|COMPUTER SCIENCE/DISCRETE MATH II|
|Topic:||The Design and Analysis of Simple Algorithms (for Search and Optimization)|
|Affiliation:||University of Toronto and Member, School of Mathematics|
|Date:||Tuesday, March 13|
|Time/Room:||11:30am - 1:30pm/S-101|
The "Design and Analysis of Algorithms" or "Introduction to Algorithms" is a basic undergraduate course in CS. In such courses, the organizational theme is often in terms of "basic algorithmic paradigms" such as greedy algorithms, dynamic programming, divide and conquer, local search, network flows, and (in more advanced or graduate courses) LP rounding, primal dual, algebraic techniques. Maybe it is just that time doesn't permit us to illustrate many such paradigms or maybe there aren't that many to illustrate.
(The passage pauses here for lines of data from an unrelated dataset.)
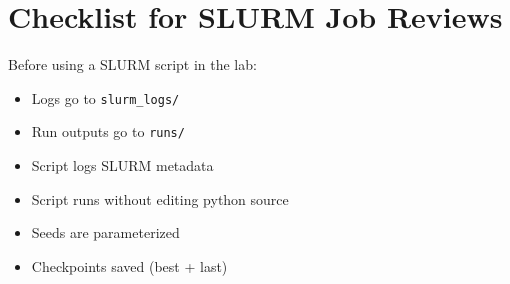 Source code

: \documentclass[11pt]{article}
\begin{document}
\section{Checklist for SLURM Job Reviews}
Before using a SLURM script in the lab:
\begin{itemize}
    \item Logs go to \texttt{slurm\_logs/}
    \item Run outputs go to \texttt{runs/}
    \item Script logs SLURM metadata
    \item Script runs without editing python source
    \item Seeds are parameterized
    \item Checkpoints saved (best + last)
\end{itemize}
\end{document}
In any case, even though we usually discuss (by examples) a few general techniques, we rarely if ever try to precisely define these algorithmic concepts and hence cannot rigorously address the question as to their power and limitations. (Within the field of Operations Research there have been some early attempts to formally model and study dynamic programming and branch and bound algorithms but this work has been largely ignored in CS.) I have been considering these questions for a few years with a number of colleagues and we have attempted to define and study precise models corresponding to some of the above mentioned paradigms. I will discuss some models corresponding to greedy algorithms and "simple" forms of DP and primal-dual (local-ratio) algorithms and a few of the negative search and approximation results that can be derived within these models. Even the concept of a greedy (approximation) algorithm seems to be subject to debate and it is surprising how much algorithmic diversity (and complexity) can be incorporated within this conceptually "simple" algorithmic concept.